Человеческое, слишком человеческое. Книга для свободных умов
Шрифт:
Переоценивать и недооценивать мир. — Думаем ли о вещах слишком хорошо или слишком плохо, из этого мы всегда извлекаем выгоду большего наслаждения: ведь наше предвзятое слишком хорошее мнение вкладывает обычно в вещи (переживания) больше сладости, чем они содержат в себе на самом деле. Предвзятое слишком плохое мнение влечёт за собою некое приятное разочарование: к тому приятному, что уже и так заключалось в вещах, добавляется приятность, состоящая в неожиданности. — Мрачный темперамент, кстати, в обоих случаях испытывает прямо противоположные ощущения.
Люди с глубиной. — Люди, сила которых заключается в том, чтобы делать впечатления глубокими — их обычно называют людьми с глубиной, — при любых внезапных переменах бывают более или менее спокойными и решительными: ведь в первый момент впечатление ещё было плоским — оно станет глубоким только потом. А вот вещи или лица давно предвиденные, долгожданные волнуют таких людей сильнее всего, делая их почти неспособными хранить присутствие духа, когда те наконец появляются.
Отношения
Одинокие люди. — Некоторые люди настолько привыкли быть наедине с собою, что вообще не сравнивают себя с другими, а спокойно и радостно продолжают строить свою монологическую жизнь, ведя с собою мирные разговоры, даже смеясь. А если надоумить их сравнить себя с другими, то они склонны с сомнениями недооценивать себя: поэтому их надо принуждать к тому, чтобы они впервые узнали хорошее, справедливое мнение о себе от других: но они неизменно будут стремиться вычесть что-нибудь даже из этого усвоенного мнения, умалить его. — Так что некоторых людей следует предоставлять их одиночеству и не проявлять к ним глупой жалости, как это нередко делают.
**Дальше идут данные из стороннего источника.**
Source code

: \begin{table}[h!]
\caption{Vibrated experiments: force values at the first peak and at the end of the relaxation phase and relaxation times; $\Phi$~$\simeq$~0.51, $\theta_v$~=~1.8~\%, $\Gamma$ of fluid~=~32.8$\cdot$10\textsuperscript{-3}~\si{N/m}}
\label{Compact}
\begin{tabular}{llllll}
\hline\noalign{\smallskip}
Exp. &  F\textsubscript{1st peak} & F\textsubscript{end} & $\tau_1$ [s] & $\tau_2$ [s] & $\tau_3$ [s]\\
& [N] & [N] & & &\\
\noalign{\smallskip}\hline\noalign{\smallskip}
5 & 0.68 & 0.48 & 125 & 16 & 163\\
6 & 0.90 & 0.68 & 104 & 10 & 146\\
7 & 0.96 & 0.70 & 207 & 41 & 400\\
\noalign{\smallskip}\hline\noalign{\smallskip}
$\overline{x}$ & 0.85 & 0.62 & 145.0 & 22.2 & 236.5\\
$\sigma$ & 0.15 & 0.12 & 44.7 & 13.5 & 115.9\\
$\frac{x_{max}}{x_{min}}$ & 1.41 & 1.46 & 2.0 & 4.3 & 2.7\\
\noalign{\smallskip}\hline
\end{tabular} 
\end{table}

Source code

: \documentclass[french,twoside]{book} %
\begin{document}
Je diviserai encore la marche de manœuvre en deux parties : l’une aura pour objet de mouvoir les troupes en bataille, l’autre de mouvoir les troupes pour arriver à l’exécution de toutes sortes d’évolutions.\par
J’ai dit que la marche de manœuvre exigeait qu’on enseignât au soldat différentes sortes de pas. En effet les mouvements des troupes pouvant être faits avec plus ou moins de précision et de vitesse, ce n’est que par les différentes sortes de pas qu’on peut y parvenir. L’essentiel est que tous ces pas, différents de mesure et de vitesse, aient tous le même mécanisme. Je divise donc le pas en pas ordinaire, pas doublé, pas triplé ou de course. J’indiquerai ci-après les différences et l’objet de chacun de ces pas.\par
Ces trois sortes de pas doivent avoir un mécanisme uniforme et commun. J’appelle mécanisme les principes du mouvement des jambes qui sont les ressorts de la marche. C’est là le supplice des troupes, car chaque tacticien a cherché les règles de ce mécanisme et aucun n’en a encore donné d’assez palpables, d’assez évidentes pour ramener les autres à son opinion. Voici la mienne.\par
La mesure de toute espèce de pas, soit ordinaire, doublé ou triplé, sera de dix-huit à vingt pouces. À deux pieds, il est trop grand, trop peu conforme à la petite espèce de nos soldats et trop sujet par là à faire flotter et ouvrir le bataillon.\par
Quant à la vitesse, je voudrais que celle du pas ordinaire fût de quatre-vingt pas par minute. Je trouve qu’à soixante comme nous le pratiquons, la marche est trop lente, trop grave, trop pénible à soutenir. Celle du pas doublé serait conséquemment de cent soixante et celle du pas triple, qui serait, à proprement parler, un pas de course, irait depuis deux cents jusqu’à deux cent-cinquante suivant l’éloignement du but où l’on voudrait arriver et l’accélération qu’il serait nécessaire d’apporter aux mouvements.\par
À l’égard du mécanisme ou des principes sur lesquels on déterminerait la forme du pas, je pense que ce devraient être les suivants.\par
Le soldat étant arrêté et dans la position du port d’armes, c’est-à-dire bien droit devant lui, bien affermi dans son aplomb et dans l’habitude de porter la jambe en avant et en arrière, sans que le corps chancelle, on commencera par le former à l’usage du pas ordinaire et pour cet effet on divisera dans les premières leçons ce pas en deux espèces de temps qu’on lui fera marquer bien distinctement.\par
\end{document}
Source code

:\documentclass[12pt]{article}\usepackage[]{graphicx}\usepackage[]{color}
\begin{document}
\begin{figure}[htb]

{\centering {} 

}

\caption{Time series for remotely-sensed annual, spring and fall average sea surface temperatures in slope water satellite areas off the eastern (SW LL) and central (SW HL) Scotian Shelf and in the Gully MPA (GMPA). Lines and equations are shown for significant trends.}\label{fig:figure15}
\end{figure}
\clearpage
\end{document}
Без мелодии. — Есть на свете люди, которым до того свойственны постоянная самодостаточность и гармоничное сочетание всех способностей, что им претит всякая целеполагающая деятельность. Они подобны музыке, состоящей из одних только продолжительных гармонических аккордов, в которой нет и намёка на артикулированно проведённую мелодию. Всякое внешнее воздействие заканчивается только тем, что челнок тотчас снова выпрямляется в волнах гармонического благозвучия. Современные люди обычно оказываются в безвыходном тупике, встречая такие натуры, из которых ничего не выходит, но которым невозможно сказать, что они и есть ничто. Однако в некоторых обстоятельствах их вид заставляет задаться странным вопросом: «Да зачем вообще нужна мелодия? Неужто нам не довольно того, чтобы жизнь спокойно отражалась в глубоком озере?». — В средневековье таких натур было куда больше, чем в наше время. Как редко нынче наталкиваешься на человека, который мирно и радостно может жить, довлея себе, даже в толпе, и приговаривать, подобно Гёте: «Всего лучше глубокая тишина, в которой я живу и расту к миру, обретая то, чего они не могут отнять у меня огнём и мечом»{74}.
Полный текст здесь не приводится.